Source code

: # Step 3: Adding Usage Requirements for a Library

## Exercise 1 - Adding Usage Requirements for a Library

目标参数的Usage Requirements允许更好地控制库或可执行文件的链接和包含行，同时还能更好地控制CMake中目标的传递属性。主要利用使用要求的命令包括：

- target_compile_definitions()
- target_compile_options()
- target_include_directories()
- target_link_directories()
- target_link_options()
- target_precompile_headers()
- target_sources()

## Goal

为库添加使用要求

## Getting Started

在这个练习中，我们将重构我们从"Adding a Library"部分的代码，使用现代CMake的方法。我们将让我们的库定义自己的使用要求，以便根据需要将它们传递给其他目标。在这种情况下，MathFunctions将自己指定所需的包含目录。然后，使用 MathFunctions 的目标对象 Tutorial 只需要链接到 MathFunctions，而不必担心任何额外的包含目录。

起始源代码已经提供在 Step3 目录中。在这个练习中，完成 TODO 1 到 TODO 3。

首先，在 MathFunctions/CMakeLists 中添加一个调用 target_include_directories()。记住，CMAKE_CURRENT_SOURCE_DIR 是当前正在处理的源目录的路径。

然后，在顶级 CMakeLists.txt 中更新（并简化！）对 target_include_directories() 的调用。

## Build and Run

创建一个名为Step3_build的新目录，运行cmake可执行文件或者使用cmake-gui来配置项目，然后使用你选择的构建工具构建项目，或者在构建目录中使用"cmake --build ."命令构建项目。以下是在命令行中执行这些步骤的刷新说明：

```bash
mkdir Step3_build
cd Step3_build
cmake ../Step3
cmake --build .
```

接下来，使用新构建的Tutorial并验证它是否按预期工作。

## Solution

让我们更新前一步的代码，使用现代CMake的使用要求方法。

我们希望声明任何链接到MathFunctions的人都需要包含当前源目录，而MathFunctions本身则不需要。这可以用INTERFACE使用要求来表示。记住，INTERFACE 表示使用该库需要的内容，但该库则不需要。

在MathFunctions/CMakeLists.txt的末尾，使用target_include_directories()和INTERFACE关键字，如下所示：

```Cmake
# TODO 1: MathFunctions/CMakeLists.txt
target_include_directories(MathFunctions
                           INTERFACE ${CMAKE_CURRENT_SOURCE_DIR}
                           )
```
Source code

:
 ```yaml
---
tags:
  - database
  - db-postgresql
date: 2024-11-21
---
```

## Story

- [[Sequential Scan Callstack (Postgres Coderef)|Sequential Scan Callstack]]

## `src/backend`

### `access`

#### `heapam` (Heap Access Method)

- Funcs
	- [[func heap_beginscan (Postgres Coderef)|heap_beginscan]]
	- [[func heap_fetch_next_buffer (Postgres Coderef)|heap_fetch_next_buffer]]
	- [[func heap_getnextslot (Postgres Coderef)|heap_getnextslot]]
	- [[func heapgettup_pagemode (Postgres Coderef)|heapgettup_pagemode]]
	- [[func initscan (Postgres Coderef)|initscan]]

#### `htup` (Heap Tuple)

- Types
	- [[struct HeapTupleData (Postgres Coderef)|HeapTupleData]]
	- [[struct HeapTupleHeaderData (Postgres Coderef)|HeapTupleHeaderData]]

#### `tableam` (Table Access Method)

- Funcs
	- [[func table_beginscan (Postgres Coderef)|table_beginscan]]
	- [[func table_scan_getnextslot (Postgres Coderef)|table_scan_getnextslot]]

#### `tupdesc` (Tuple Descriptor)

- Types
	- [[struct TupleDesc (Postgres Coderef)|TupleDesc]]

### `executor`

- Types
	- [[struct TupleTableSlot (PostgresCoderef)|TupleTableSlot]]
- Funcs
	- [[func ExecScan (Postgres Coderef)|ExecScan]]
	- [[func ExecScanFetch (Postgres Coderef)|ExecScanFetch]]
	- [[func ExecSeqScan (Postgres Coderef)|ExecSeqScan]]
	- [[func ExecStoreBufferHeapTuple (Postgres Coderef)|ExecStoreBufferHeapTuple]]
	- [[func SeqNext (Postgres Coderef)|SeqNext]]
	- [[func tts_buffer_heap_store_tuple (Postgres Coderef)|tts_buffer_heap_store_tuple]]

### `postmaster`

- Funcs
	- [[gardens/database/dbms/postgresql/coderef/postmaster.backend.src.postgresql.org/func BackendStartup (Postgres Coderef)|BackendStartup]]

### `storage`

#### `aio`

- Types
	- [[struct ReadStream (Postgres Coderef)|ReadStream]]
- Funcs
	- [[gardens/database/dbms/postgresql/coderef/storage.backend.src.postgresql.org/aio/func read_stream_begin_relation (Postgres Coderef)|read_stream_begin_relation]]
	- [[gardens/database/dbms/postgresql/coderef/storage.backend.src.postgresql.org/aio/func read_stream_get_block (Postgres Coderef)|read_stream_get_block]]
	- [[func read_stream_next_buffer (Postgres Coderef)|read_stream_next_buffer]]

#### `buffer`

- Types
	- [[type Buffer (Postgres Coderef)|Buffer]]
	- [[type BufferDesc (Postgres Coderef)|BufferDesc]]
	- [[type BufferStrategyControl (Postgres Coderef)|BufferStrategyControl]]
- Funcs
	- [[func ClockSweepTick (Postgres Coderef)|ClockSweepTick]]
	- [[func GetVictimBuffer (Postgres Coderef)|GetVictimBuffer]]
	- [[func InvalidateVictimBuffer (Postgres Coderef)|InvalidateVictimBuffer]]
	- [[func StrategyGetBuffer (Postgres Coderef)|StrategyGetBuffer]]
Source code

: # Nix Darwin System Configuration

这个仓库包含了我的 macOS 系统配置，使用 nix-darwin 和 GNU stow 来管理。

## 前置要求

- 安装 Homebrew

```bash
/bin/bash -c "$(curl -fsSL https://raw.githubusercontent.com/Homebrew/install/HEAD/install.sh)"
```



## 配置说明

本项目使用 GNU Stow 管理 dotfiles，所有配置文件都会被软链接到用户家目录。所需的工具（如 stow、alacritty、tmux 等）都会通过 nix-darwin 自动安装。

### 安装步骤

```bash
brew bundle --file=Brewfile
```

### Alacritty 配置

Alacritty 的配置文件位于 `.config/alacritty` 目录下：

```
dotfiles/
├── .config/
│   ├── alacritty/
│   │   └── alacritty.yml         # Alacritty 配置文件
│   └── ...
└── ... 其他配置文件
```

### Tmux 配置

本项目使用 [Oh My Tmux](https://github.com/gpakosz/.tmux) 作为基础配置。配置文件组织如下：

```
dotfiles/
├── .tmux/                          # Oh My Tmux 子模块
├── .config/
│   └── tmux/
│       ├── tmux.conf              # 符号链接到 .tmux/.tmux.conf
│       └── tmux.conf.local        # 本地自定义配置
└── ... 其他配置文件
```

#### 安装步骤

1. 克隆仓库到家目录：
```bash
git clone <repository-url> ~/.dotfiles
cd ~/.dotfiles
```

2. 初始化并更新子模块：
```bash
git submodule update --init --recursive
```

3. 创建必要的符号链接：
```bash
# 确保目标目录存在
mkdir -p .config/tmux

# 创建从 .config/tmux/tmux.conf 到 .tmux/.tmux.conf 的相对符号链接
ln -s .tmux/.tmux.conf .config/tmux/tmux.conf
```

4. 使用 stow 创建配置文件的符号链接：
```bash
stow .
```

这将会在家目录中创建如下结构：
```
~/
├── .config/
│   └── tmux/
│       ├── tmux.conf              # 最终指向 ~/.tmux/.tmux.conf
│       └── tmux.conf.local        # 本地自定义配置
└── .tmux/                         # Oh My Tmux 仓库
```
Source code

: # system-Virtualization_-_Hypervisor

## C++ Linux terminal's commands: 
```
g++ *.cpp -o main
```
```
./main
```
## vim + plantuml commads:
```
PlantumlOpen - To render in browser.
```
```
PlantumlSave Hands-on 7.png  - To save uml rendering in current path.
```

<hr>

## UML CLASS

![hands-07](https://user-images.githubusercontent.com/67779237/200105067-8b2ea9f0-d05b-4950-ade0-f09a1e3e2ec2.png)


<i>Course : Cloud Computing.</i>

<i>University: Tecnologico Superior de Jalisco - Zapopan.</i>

++++++++

**TASK DETAILS:**
Exact reproduction is required: output the lines from the start of the entries above through the line with "## Build and Run".

**YOUR SOLUTION:**
Source code

: # Step 3: Adding Usage Requirements for a Library

## Exercise 1 - Adding Usage Requirements for a Library

目标参数的Usage Requirements允许更好地控制库或可执行文件的链接和包含行，同时还能更好地控制CMake中目标的传递属性。主要利用使用要求的命令包括：

- target_compile_definitions()
- target_compile_options()
- target_include_directories()
- target_link_directories()
- target_link_options()
- target_precompile_headers()
- target_sources()

## Goal

为库添加使用要求

## Getting Started

在这个练习中，我们将重构我们从"Adding a Library"部分的代码，使用现代CMake的方法。我们将让我们的库定义自己的使用要求，以便根据需要将它们传递给其他目标。在这种情况下，MathFunctions将自己指定所需的包含目录。然后，使用 MathFunctions 的目标对象 Tutorial 只需要链接到 MathFunctions，而不必担心任何额外的包含目录。

起始源代码已经提供在 Step3 目录中。在这个练习中，完成 TODO 1 到 TODO 3。

首先，在 MathFunctions/CMakeLists 中添加一个调用 target_include_directories()。记住，CMAKE_CURRENT_SOURCE_DIR 是当前正在处理的源目录的路径。

然后，在顶级 CMakeLists.txt 中更新（并简化！）对 target_include_directories() 的调用。

## Build and Run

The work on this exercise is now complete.